Cura, que cantó por primera vez en este auditorio barcelonés en la temporada 2000-2001 con "Samson et Dalila", de Camille Saint-Saens, al sustituir a última hora a José Carreras, de baja por enfermedad, comentó a la prensa que "a cambio de aquel favor al Liceo, su público me adoptó y se inició una historia de afecto que espero dure muchos años".
El cantante argentino huye de aquellos elogios aduladores que lo sitúan como el máximo intérprete en el mundo de Otelo: "Hay buenos intérpretes en el mundo que rivalizan por un rol como sucede en el cine, y cada uno le da un tono y un color diferente".
Admite Cura que "el personaje de la ópera de Verdi es muy duro y agotador, tanto física como psicológicamente" y, por esta razón, agradece al Liceo haber espaciado sus funciones con dos días de descanso.
Cura cantará en seis de las nueve representaciones de la obra, entre los días 9 y 24, y en sus días de descanso Otelo será el tenor rumano-israelí Gabriel Sadé.
José Cura recordó que interpretó su primer Otelo en 1997 y que el momento cumbre en su relación con el personaje tuvo lugar en 2001, en el Año Verdi, cuando hizo muchas funciones de la ópera, lo que fue determinante en su "maduración del rol", pero "después de esa salvajada no he hecho más de ocho funciones por año".
Para Cura, Otelo, personaje salido de la pluma de Shakespeare, "no es un héroe ni un noble, sino un mercenario que se gana la vida como máquina de guerra al servicio del enemigo".
Cura matiza que "Otelo no hace ni tan siquiera acciones heroicas, máxime si pensamos que mata a musulmanes turcos siendo él mismo un turco reconvertido al cristianismo por intereses políticos.
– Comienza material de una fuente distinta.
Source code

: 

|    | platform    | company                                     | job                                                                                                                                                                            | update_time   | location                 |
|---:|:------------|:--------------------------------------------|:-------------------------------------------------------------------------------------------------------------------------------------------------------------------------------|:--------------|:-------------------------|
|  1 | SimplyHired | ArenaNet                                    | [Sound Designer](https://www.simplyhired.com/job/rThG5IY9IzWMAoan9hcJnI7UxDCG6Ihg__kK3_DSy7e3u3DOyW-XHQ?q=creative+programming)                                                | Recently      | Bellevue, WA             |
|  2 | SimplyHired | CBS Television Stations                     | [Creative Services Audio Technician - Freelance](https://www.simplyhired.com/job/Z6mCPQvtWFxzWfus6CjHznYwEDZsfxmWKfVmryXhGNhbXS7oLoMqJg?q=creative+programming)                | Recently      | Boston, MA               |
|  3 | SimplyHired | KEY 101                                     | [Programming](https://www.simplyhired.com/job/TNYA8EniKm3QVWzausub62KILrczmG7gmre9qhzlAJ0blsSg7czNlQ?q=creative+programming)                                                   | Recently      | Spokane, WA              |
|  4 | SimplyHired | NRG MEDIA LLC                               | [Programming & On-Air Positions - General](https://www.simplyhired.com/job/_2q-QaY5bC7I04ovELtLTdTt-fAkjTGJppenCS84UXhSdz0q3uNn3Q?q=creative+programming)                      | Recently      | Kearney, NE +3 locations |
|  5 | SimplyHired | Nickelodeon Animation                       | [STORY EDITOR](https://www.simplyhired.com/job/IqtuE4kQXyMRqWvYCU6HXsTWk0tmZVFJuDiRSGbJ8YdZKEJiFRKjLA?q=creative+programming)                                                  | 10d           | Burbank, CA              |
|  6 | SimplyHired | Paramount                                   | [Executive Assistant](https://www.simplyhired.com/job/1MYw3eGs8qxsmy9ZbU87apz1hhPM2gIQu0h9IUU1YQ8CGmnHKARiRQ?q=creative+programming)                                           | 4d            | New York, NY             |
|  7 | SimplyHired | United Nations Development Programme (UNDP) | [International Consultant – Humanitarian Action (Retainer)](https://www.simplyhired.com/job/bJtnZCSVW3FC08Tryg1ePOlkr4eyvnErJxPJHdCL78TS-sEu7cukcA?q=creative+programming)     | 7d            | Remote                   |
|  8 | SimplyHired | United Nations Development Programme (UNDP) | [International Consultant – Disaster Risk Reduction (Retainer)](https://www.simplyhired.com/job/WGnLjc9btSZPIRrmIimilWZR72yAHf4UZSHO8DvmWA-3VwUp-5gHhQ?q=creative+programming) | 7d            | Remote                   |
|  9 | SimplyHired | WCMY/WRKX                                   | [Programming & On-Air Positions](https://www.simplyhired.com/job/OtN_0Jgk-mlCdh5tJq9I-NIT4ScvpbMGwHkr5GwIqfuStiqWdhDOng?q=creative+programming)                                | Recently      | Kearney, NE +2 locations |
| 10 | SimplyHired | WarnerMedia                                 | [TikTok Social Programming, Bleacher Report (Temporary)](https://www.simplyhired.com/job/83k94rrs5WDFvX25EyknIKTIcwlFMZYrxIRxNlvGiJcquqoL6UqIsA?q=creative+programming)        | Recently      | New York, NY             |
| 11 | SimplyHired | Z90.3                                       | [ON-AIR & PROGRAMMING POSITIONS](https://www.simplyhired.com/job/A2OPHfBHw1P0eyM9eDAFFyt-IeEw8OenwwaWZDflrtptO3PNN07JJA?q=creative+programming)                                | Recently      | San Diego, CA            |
Así nunca puede ser un héroe, sino un traidor a su pueblo y su religión".
Atribuye el sentido positivo que la historia de la lírica ha visto en este personaje sanguinario "a la nobleza de los cantantes que le han dado vida, Plácido Domingo o Mario del Mónaco".
Quizá por la popularidad de la psiquiatría en su país de origen, Cura aplica casi un psicoanálisis a Otelo y recuerda que "al principio del cuarto acto, el personaje se despoja de esa máscara de falso cristiano, vuelve a sus orígenes y su persona se vuelve más calma, más fría y más reflexiva".
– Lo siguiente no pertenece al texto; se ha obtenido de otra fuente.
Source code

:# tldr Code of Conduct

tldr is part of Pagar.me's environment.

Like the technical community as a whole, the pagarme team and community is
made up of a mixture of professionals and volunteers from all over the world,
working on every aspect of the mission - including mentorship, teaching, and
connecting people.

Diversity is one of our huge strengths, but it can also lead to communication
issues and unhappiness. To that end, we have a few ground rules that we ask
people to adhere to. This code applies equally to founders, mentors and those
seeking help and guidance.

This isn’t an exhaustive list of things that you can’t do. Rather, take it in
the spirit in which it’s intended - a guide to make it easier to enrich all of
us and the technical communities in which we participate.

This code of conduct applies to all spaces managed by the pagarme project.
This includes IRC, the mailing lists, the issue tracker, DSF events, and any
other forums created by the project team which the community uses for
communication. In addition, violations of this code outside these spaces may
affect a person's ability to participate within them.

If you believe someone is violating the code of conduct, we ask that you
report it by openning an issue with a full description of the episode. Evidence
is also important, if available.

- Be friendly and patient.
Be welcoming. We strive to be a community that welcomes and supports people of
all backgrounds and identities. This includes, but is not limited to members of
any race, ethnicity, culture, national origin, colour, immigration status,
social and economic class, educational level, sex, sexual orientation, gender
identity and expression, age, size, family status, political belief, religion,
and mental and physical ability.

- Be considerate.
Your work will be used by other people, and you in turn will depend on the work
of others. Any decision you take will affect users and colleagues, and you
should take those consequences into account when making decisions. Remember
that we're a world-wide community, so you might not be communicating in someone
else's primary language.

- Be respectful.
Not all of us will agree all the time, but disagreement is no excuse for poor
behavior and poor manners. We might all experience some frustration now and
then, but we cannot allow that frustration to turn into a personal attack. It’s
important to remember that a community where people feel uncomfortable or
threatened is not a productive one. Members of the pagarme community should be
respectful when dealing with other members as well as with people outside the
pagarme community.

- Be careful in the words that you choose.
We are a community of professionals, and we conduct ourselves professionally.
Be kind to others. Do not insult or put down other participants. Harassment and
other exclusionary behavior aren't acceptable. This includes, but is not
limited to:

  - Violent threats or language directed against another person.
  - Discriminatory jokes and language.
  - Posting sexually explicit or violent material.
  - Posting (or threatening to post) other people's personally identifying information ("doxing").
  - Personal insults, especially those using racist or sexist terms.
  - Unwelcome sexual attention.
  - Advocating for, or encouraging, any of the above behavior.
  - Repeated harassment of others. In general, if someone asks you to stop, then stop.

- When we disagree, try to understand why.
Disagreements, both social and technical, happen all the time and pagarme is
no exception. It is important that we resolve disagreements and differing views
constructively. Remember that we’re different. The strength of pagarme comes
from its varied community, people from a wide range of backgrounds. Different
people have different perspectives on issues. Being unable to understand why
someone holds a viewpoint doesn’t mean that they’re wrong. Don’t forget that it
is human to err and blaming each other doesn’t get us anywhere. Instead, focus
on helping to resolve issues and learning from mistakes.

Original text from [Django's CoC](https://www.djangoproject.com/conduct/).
"Es entonces -añade- cuando descubre el engaño y sus errores y no le queda más salida que el suicidio, un acto de amor, pero también de cobardía".
Acerca de la escenografía presentada en el Liceo, dirigida por Willy Decker, Cura dijo que es minimalista: "No hay nada en el escenario, situado en forma de rampa, que da la sensación de ser una prisión psicológica que impide a los personajes escapar de su destino".
El único elemento simbólico que el público podrá ver es una cruz, que en función de los personajes se convierte en arma, objeto religioso o lecho de muerte para Desdémona.
Este escenario mínimo tiene, a juicio del tenor, una gran ventaja: "La atención del público no se distrae y se centra exclusivamente en la actuación de los personajes".